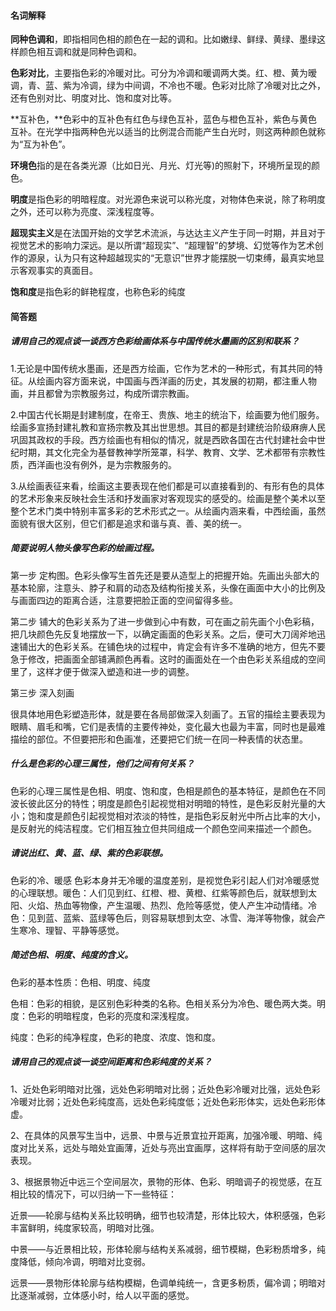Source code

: #### 名词解释

**同种色调和**，即指相同色相的颜色在一起的调和。比如嫩绿、鲜绿、黄绿、墨绿这样颜色相互调和就是同种色调和。

**色彩对比**，主要指色彩的冷暖对比。可分为冷调和暖调两大类。红、橙、黄为暧调，青、蓝、紫为冷调，绿为中间调，不冷也不暖。色彩对比除了冷暖对比之外，还有色别对比、明度对比、饱和度对比等。

**互补色，**色彩中的互补色有红色与绿色互补，蓝色与橙色互补，紫色与黄色互补。在光学中指两种色光以适当的比例混合而能产生白光时，则这两种颜色就称为“互为补色”。

**环境色**指的是在各类光源（比如日光、月光、灯光等\)的照射下，环境所呈现的颜色。

**明度**是指色彩的明暗程度。对光源色来说可以称光度，对物体色来说，除了称明度之外，还可以称为亮度、深浅程度等。

**超现实主义**是在法国开始的文学艺术流派，与达达主义产生于同一时期，并且对于视觉艺术的影响力深远。是以所谓“超现实”、“超理智”的梦境、幻觉等作为艺术创作的源泉，认为只有这种超越现实的“无意识”世界才能摆脱一切束缚，最真实地显示客观事实的真面目。

**饱和度**是指色彩的鲜艳程度，也称色彩的纯度

#### 简答题

##### 请用自己的观点谈一谈西方色彩绘画体系与中国传统水墨画的区别和联系？

1.无论是中国传统水墨画，还是西方绘画，它作为艺术的一种形式，有其共同的特征。从绘画内容方面来说，中国画与西洋画的历史，其发展的初期，都注重人物画，并且都曾为宗教服务过，构成所谓宗教画。

2.中国古代长期是封建制度，在帝王、贵族、地主的统治下，绘画要为他们服务。绘画多宣扬封建礼教和宣扬宗教及其出世思想。其目的都是封建统治阶级麻痹人民巩固其政权的手段。西方绘画也有相似的情况，就是西欧各国在古代封建社会中世纪时期，其文化完全为基督教神学所笼罩，科学、教育、文学、艺术都带有宗教性质，西洋画也没有例外，是为宗教服务的。

3.从绘画表征来看，绘画这主要表现在他们都是可以直接看到的、有形有色的具体的艺术形象来反映社会生活和抒发画家对客观现实的感受的。绘画是整个美术以至整个艺术门类中特别丰富多彩的艺术形式之一。从绘画内涵来看，中西绘画，虽然面貌有很大区别，但它们都是追求和谐与真、善、美的统一。

##### 简要说明人物头像写色彩的绘画过程。

第一步 定构图。色彩头像写生首先还是要从造型上的把握开始。先画出头部大的基本轮廓，注意头、脖子和肩的动态及结构衔接关系，头像在画面中大小的比例及与画面四边的距离合适，注意要把脸正面的空间留得多些。

第二步 铺大的色彩关系为了进一步做到心中有数，可在画之前先画个小色彩稿，把几块颜色先反复地摆放一下，以确定画面的色彩关系。之后，便可大刀阔斧地迅速铺出大的色彩关系。在铺色块的过程中，肯定会有许多不准确的地方，但先不要急于修改，把画面全部铺满颜色再看。这时的画面处在一个由色彩关系组成的空间里了，这样才便于做深入塑造和进一步的调整。

第三步 深入刻画

很具体地用色彩塑造形体，就是要在各局部做深入刻画了。五官的描绘主要表现为眼睛、眉毛和嘴，它们是表情的主要传神处，变化最大也最为丰富，同时也是最难描绘的部位。不但要把形和色画准，还要把它们统一在同一种表情的状态里。

##### 什么是色彩的心理三属性，他们之间有何关系？

色彩的心理三属性是色相、明度、饱和度，色相是颜色的基本特征，是颜色在不同波长彼此区分的特性；明度是颜色引起视觉相对明暗的特性，是色彩反射光量的大小；饱和度是颜色引起视觉相对浓淡的特性，是指色彩反射光中所占比率的大小，是反射光的纯洁程度。它们相互独立但共同组成一个颜色空间来描述一个颜色。

##### 请说出红、黄、蓝、绿、紫的色彩联想。

色彩的冷、暖感 色彩本身并无冷暖的温度差别，是视觉色彩引起人们对冷暖感觉的心理联想。暖色：人们见到红、红橙、橙、黄橙、红紫等颜色后，就联想到太阳、火焰、热血等物像，产生温暖、热烈、危险等感觉，使人产生冲动情绪。冷色：见到蓝、蓝紫、蓝绿等色后，则容易联想到太空、冰雪、海洋等物像，就会产生寒冷、理智、平静等感觉。

##### 简述色相、明度、纯度的含义。

色彩的基本性质：色相、明度、纯度

色相：色彩的相貌，是区别色彩种类的名称。色相关系分为冷色、暖色两大类。明度：色彩的明暗程度，色彩的亮度和深浅程度。

纯度：色彩的纯净程度，色彩的艳度、浓度、饱和度。

##### 请用自己的观点谈一谈空间距离和色彩纯度的关系？

1、近处色彩明暗对比强，远处色彩明暗对比弱；近处色彩冷暖对比强，远处色彩冷暖对比弱；近处色彩纯度高，远处色彩纯度低；近处色彩形体实，远处色彩形体虚。

2、在具体的风景写生当中，远景、中景与近景宜拉开距离，加强冷暖、明暗、纯度对比关系，远处与暗处宜画薄，近处与亮出宜画厚，这样将有助于空间感的层次表现。

3、根据景物近中远三个空间层次，景物的形体、色彩、明暗调子的视觉感，在互相比较的情况下，可以归纳一下一些特征：

近景——轮廓与结构关系比较明确，细节也较清楚，形体比较大，体积感强，色彩丰富鲜明，纯度家较高，明暗对比强。

中景——与近景相比较，形体轮廓与结构关系减弱，细节模糊，色彩粉质增多，纯度降低，倾向冷调，明暗对比变弱。

远景——景物形体轮廓与结构模糊，色调单纯统一，含更多粉质，偏冷调；明暗对比逐渐减弱，立体感小时，给人以平面的感觉。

* * *

▶ **What the task requires**:
Each record above goes into the copy unchanged; the pictures do not.

▶ **Output for this exercise**:
Source code

: #### 名词解释

**同种色调和**，即指相同色相的颜色在一起的调和。比如嫩绿、鲜绿、黄绿、墨绿这样颜色相互调和就是同种色调和。

**色彩对比**，主要指色彩的冷暖对比。可分为冷调和暖调两大类。红、橙、黄为暧调，青、蓝、紫为冷调，绿为中间调，不冷也不暖。色彩对比除了冷暖对比之外，还有色别对比、明度对比、饱和度对比等。

**互补色，**色彩中的互补色有红色与绿色互补，蓝色与橙色互补，紫色与黄色互补。在光学中指两种色光以适当的比例混合而能产生白光时，则这两种颜色就称为“互为补色”。

**环境色**指的是在各类光源（比如日光、月光、灯光等\)的照射下，环境所呈现的颜色。

**明度**是指色彩的明暗程度。对光源色来说可以称光度，对物体色来说，除了称明度之外，还可以称为亮度、深浅程度等。

**超现实主义**是在法国开始的文学艺术流派，与达达主义产生于同一时期，并且对于视觉艺术的影响力深远。是以所谓“超现实”、“超理智”的梦境、幻觉等作为艺术创作的源泉，认为只有这种超越现实的“无意识”世界才能摆脱一切束缚，最真实地显示客观事实的真面目。

**饱和度**是指色彩的鲜艳程度，也称色彩的纯度

#### 简答题

##### 请用自己的观点谈一谈西方色彩绘画体系与中国传统水墨画的区别和联系？

1.无论是中国传统水墨画，还是西方绘画，它作为艺术的一种形式，有其共同的特征。从绘画内容方面来说，中国画与西洋画的历史，其发展的初期，都注重人物画，并且都曾为宗教服务过，构成所谓宗教画。

2.中国古代长期是封建制度，在帝王、贵族、地主的统治下，绘画要为他们服务。绘画多宣扬封建礼教和宣扬宗教及其出世思想。其目的都是封建统治阶级麻痹人民巩固其政权的手段。西方绘画也有相似的情况，就是西欧各国在古代封建社会中世纪时期，其文化完全为基督教神学所笼罩，科学、教育、文学、艺术都带有宗教性质，西洋画也没有例外，是为宗教服务的。

3.从绘画表征来看，绘画这主要表现在他们都是可以直接看到的、有形有色的具体的艺术形象来反映社会生活和抒发画家对客观现实的感受的。绘画是整个美术以至整个艺术门类中特别丰富多彩的艺术形式之一。从绘画内涵来看，中西绘画，虽然面貌有很大区别，但它们都是追求和谐与真、善、美的统一。

##### 简要说明人物头像写色彩的绘画过程。

第一步 定构图。色彩头像写生首先还是要从造型上的把握开始。先画出头部大的基本轮廓，注意头、脖子和肩的动态及结构衔接关系，头像在画面中大小的比例及与画面四边的距离合适，注意要把脸正面的空间留得多些。

第二步 铺大的色彩关系为了进一步做到心中有数，可在画之前先画个小色彩稿，把几块颜色先反复地摆放一下，以确定画面的色彩关系。之后，便可大刀阔斧地迅速铺出大的色彩关系。在铺色块的过程中，肯定会有许多不准确的地方，但先不要急于修改，把画面全部铺满颜色再看。这时的画面处在一个由色彩关系组成的空间里了，这样才便于做深入塑造和进一步的调整。

第三步 深入刻画

很具体地用色彩塑造形体，就是要在各局部做深入刻画了。五官的描绘主要表现为眼睛、眉毛和嘴，它们是表情的主要传神处，变化最大也最为丰富，同时也是最难描绘的部位。不但要把形和色画准，还要把它们统一在同一种表情的状态里。

##### 什么是色彩的心理三属性，他们之间有何关系？

色彩的心理三属性是色相、明度、饱和度，色相是颜色的基本特征，是颜色在不同波长彼此区分的特性；明度是颜色引起视觉相对明暗的特性，是色彩反射光量的大小；饱和度是颜色引起视觉相对浓淡的特性，是指色彩反射光中所占比率的大小，是反射光的纯洁程度。它们相互独立但共同组成一个颜色空间来描述一个颜色。

##### 请说出红、黄、蓝、绿、紫的色彩联想。

色彩的冷、暖感 色彩本身并无冷暖的温度差别，是视觉色彩引起人们对冷暖感觉的心理联想。暖色：人们见到红、红橙、橙、黄橙、红紫等颜色后，就联想到太阳、火焰、热血等物像，产生温暖、热烈、危险等感觉，使人产生冲动情绪。冷色：见到蓝、蓝紫、蓝绿等色后，则容易联想到太空、冰雪、海洋等物像，就会产生寒冷、理智、平静等感觉。

##### 简述色相、明度、纯度的含义。

色彩的基本性质：色相、明度、纯度

色相：色彩的相貌，是区别色彩种类的名称。色相关系分为冷色、暖色两大类。明度：色彩的明暗程度，色彩的亮度和深浅程度。

纯度：色彩的纯净程度，色彩的艳度、浓度、饱和度。

##### 请用自己的观点谈一谈空间距离和色彩纯度的关系？

1、近处色彩明暗对比强，远处色彩明暗对比弱；近处色彩冷暖对比强，远处色彩冷暖对比弱；近处色彩纯度高，远处色彩纯度低；近处色彩形体实，远处色彩形体虚。

2、在具体的风景写生当中，远景、中景与近景宜拉开距离，加强冷暖、明暗、纯度对比关系，远处与暗处宜画薄，近处与亮出宜画厚，这样将有助于空间感的层次表现。

3、根据景物近中远三个空间层次，景物的形体、色彩、明暗调子的视觉感，在互相比较的情况下，可以归纳一下一些特征：

近景——轮廓与结构关系比较明确，细节也较清楚，形体比较大，体积感强，色彩丰富鲜明，纯度家较高，明暗对比强。

中景——与近景相比较，形体轮廓与结构关系减弱，细节模糊，色彩粉质增多，纯度降低，倾向冷调，明暗对比变弱。

远景——景物形体轮廓与结构模糊，色调单纯统一，含更多粉质，偏冷调；明暗对比逐渐减弱，立体感小时，给人以平面的感觉。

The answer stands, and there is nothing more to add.